## WHAT THIS TASK INVOLVES
When a line in the material contains the word "assets", copy it.

***** RECORD SET *****

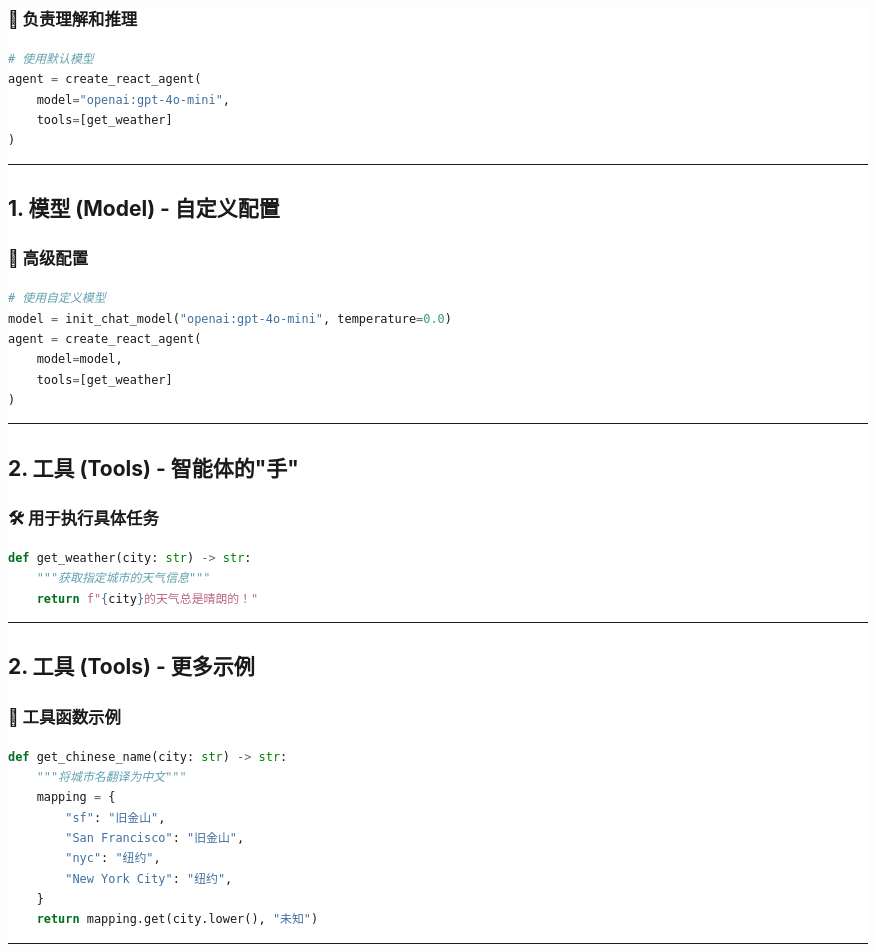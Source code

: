 ### 🧠 负责理解和推理

```python
# 使用默认模型
agent = create_react_agent(
    model="openai:gpt-4o-mini",
    tools=[get_weather]
)
```

---

## 1. 模型 (Model) - 自定义配置

### 🔧 高级配置

```python
# 使用自定义模型
model = init_chat_model("openai:gpt-4o-mini", temperature=0.0)
agent = create_react_agent(
    model=model,
    tools=[get_weather]
)
```

---

## 2. 工具 (Tools) - 智能体的"手"

### 🛠️ 用于执行具体任务

```python
def get_weather(city: str) -> str:
    """获取指定城市的天气信息"""
    return f"{city}的天气总是晴朗的！"
```

---

## 2. 工具 (Tools) - 更多示例

### 🔧 工具函数示例

```python
def get_chinese_name(city: str) -> str:
    """将城市名翻译为中文"""
    mapping = {
        "sf": "旧金山",
        "San Francisco": "旧金山",
        "nyc": "纽约",
        "New York City": "纽约",
    }
    return mapping.get(city.lower(), "未知")
```

---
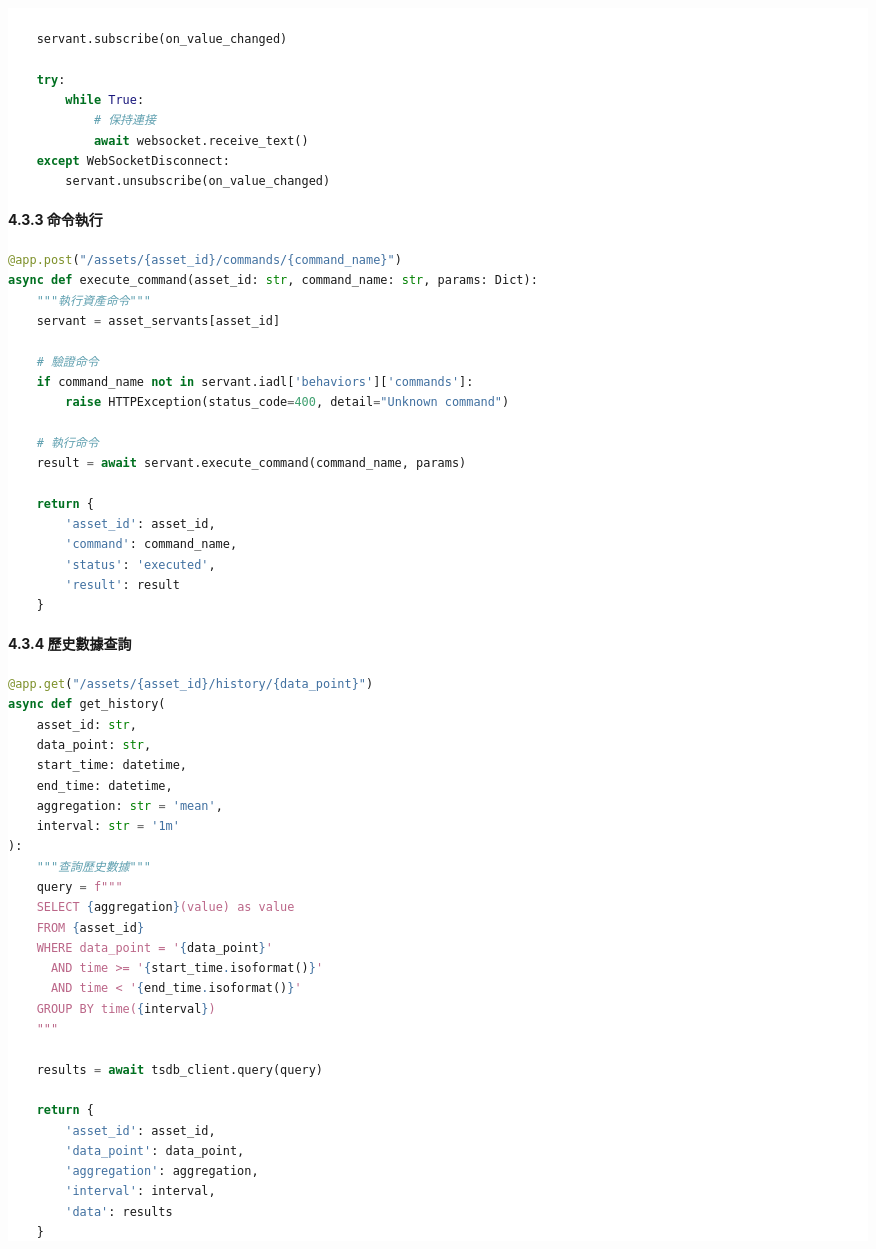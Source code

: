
 ```python
    
    servant.subscribe(on_value_changed)
    
    try:
        while True:
            # 保持連接
            await websocket.receive_text()
    except WebSocketDisconnect:
        servant.unsubscribe(on_value_changed)
```

#### **4.3.3 命令執行**

```python
@app.post("/assets/{asset_id}/commands/{command_name}")
async def execute_command(asset_id: str, command_name: str, params: Dict):
    """執行資產命令"""
    servant = asset_servants[asset_id]
    
    # 驗證命令
    if command_name not in servant.iadl['behaviors']['commands']:
        raise HTTPException(status_code=400, detail="Unknown command")
    
    # 執行命令
    result = await servant.execute_command(command_name, params)
    
    return {
        'asset_id': asset_id,
        'command': command_name,
        'status': 'executed',
        'result': result
    }
```

#### **4.3.4 歷史數據查詢**

```python
@app.get("/assets/{asset_id}/history/{data_point}")
async def get_history(
    asset_id: str,
    data_point: str,
    start_time: datetime,
    end_time: datetime,
    aggregation: str = 'mean',
    interval: str = '1m'
):
    """查詢歷史數據"""
    query = f"""
    SELECT {aggregation}(value) as value
    FROM {asset_id}
    WHERE data_point = '{data_point}'
      AND time >= '{start_time.isoformat()}'
      AND time < '{end_time.isoformat()}'
    GROUP BY time({interval})
    """
    
    results = await tsdb_client.query(query)
    
    return {
        'asset_id': asset_id,
        'data_point': data_point,
        'aggregation': aggregation,
        'interval': interval,
        'data': results
    }
```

*****

## SOLUTION TO THIS PROBLEM
@app.post("/assets/{asset_id}/commands/{command_name}")
@app.get("/assets/{asset_id}/history/{data_point}")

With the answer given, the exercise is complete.